Friday, June 21, 2019

Capezzoli di Venere (Nipples of Venus)

Amadeus has been one of my favorite movies since childhood. It's not a children's movie by any means, but my entire family has been watching and loving this Academy Award-winning film since it was first released. My sister and I can quote the entire movie by heart! If you haven't seen it, and have an appreciation for classical music and Mozart, definitely check it out. It's an incredible film, although I'm not a huge fan of the director's cut. I prefer the original version which is less available these days, unfortunately.

In one of the scenes from the movie, Mozart's wife Constanze secretly brings a portfolio of Mozart's work to court composer Antonio Salieri so Mozart can be considered for an important job. Salieri, a glutinous Italian who is jealous of Mozart's talent, offers Constanze a refreshment called Capezzoli di Venere, Nipples of Venus. Constanze giggles because their name is incredibly naughty, as is their appearance.

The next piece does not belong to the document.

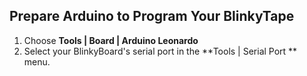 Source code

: ## Prepare Arduino to Program Your BlinkyTape

1. Choose **Tools | Board | Arduino Leonardo**
2. Select your BlinkyBoard's serial port in the **Tools | Serial Port ** menu.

Salieri describes the treats as Roman chestnuts in brandied sugar. Looking for recipes for Capezzoli di Venere online is an interesting challenge. There doesn't seem to be a single official way to make these confections. I found some recipes that top the white chocolate-covered mounds with pink dots, some that dot the tops with dark chocolate, and yet others that cover the filling with dark chocolate and finish with a white chocolate dot instead. The filling also varies, where some recipes suggest other nuts as opposed to chestnuts. Back in the 1700's, I'm not sure how this dessert would have theoretically been made, so it's all conjecture since online recipes are inconclusive.

I researched various versions and put together the recipe that made the most sense to me. In the movie, the embellishments on top are dark brown, so I decided to stick with dark chocolate to finish my creations.

These Capezzoli di Venere are quite scrumptious! I can't blame Constanze for stealing a second one when Salieri isn't looking. The filling is chocolaty, buttery, and delicately nutty with the warm essence of brandy to tie it all together. I'm not typically a white chocolate fan, but I think it plays an important role to soften the dark chocolate flavor within.

I'm obviously not a candy-maker, and my "Nipples of Venus" may not look quite as smooth and polished as those in the film, but I think they turned out better than expected and they are truly delicious sweets I'd be happy to share with friends and family. If you're a fan of Amadeus, or intrigued to try a decadent dessert with a really fun name, this recipe is for you.

Capezzoli di Venere (Nipples of Venus)
Makes about 30

8 ounces dark chocolate, chopped
16 ounces whole chestnuts (canned, jarred, packaged--drained if packed in liquid)
5 tablespoons unsalted butter, at room temperature
1/3 cup granulated sugar
1/4 cup brandy
1 teaspoon pure vanilla extract

15 ounces white chocolate, chopped
1 ounce dark chocolate, chopped

Make a double boiler by setting a heat-proof bowl over a pot filled with about 1 inch of simmering water, so the bottom of the bowl does not touch the water. Add 8 ounces of dark chocolate to the metal bowl, stirring occasionally until melted. Set the chocolate aside to cool to about room temperature.

Place the chestnuts in a food processor and process until finely chopped/pureed. Set aside.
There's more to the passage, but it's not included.